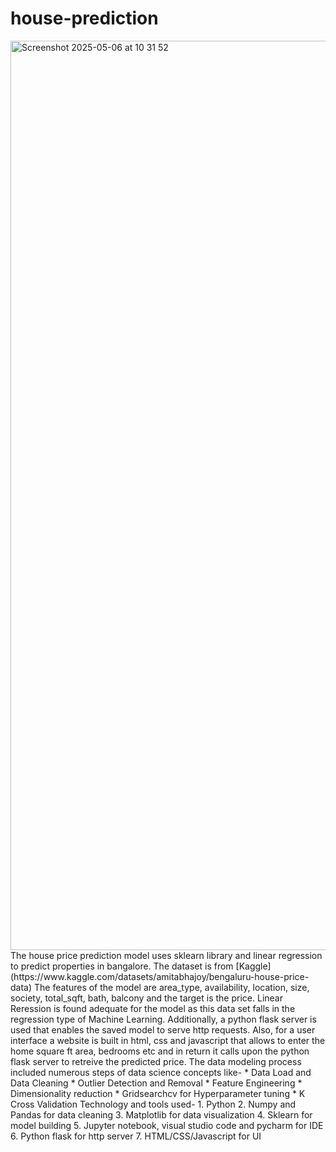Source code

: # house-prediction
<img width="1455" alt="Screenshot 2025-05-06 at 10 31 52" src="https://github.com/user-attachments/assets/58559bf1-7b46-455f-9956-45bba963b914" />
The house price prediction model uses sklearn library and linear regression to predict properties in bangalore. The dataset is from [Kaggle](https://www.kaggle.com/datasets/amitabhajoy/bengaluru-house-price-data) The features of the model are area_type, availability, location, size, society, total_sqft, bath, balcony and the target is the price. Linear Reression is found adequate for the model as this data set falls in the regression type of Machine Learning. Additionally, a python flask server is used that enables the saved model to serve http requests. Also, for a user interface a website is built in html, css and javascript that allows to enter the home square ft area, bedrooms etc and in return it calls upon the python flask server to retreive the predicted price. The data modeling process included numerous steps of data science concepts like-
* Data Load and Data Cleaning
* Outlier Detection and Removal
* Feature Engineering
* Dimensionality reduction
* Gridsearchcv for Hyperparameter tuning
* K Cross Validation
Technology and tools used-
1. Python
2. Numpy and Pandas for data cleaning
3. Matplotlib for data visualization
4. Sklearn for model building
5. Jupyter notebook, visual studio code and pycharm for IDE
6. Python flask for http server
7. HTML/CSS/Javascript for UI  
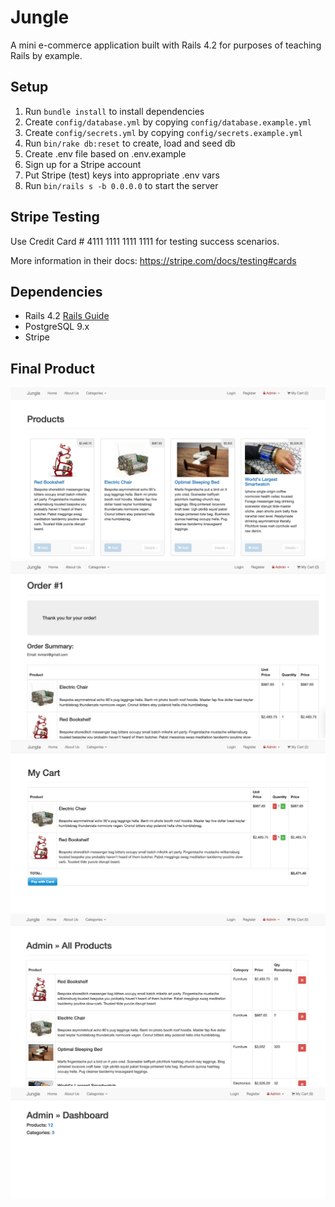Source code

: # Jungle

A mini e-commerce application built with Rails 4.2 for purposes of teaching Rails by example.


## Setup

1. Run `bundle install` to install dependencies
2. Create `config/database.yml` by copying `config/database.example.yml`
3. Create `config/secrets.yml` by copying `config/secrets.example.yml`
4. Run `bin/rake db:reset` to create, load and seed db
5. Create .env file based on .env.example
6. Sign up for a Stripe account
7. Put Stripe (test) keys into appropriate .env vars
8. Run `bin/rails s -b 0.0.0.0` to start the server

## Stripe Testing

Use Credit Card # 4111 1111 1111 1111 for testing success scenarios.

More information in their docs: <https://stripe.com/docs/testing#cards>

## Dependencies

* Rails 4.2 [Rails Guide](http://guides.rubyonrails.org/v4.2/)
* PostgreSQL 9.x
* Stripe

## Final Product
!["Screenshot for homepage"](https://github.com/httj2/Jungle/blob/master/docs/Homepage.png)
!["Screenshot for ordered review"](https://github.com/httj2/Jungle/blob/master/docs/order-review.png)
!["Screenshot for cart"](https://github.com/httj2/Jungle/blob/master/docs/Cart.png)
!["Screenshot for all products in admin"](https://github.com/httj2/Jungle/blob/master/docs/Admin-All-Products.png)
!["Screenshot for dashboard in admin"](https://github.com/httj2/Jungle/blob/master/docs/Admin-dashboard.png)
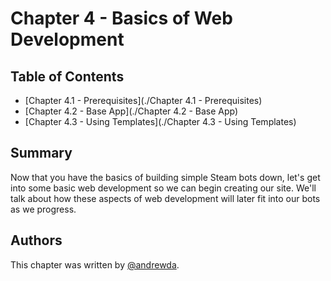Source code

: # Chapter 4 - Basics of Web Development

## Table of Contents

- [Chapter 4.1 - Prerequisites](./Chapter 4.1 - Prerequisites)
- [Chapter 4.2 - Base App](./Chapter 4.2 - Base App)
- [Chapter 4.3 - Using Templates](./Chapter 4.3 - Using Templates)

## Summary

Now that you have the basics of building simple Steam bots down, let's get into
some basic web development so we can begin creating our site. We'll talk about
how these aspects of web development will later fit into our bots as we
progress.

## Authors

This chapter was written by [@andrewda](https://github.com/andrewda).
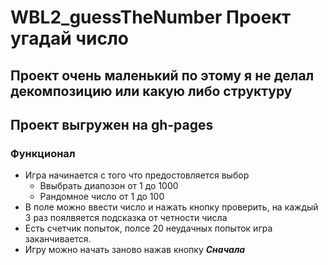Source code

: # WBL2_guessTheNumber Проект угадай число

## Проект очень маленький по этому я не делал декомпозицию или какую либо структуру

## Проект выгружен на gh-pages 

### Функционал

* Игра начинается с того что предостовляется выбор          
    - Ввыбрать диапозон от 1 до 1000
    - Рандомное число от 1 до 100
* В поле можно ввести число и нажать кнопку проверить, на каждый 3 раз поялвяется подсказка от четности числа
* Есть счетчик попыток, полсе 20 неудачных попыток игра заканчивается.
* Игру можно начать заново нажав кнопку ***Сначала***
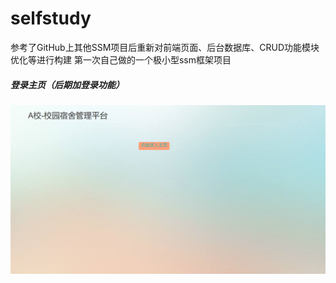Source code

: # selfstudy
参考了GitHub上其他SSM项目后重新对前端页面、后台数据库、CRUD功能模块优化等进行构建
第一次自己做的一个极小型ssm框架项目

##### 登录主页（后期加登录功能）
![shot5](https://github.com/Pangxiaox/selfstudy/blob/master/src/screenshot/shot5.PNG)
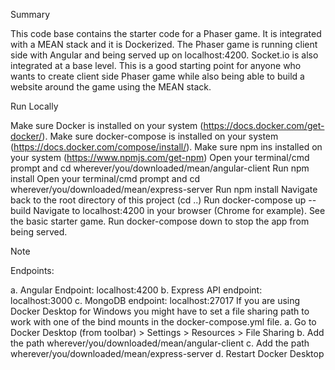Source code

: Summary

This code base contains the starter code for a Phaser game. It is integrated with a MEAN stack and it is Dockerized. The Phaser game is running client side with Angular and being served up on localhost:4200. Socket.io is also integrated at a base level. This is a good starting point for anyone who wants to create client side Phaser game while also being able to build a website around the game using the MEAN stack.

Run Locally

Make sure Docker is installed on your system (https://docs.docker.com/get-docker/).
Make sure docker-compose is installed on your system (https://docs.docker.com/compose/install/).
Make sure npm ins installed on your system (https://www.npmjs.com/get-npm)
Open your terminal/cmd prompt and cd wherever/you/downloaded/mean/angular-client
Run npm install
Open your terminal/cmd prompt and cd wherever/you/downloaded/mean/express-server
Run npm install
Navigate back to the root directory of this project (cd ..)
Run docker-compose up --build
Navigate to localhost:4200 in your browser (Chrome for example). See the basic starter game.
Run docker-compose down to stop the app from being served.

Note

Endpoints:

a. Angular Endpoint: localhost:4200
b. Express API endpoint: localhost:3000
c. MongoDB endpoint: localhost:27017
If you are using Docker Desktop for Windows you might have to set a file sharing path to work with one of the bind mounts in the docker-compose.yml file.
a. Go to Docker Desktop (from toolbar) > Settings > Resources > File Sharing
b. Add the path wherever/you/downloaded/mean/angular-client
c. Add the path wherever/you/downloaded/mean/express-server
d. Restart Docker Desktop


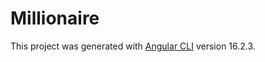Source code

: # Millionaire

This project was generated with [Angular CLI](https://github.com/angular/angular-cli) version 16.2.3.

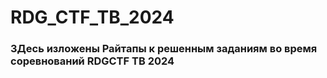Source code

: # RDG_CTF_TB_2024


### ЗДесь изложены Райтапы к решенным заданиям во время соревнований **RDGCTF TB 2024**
------------------------------------------------------------
Could you restate word for word the lines above, from the one that contains "to install dependencies" through the one that contains "6. Sign up for a Stripe account", and no others?

WRITTEN RESPONSE:
1. Run `bundle install` to install dependencies
2. Create `config/database.yml` by copying `config/database.example.yml`
3. Create `config/secrets.yml` by copying `config/secrets.example.yml`
4. Run `bin/rake db:reset` to create, load and seed db
5. Create .env file based on .env.example
6. Sign up for a Stripe account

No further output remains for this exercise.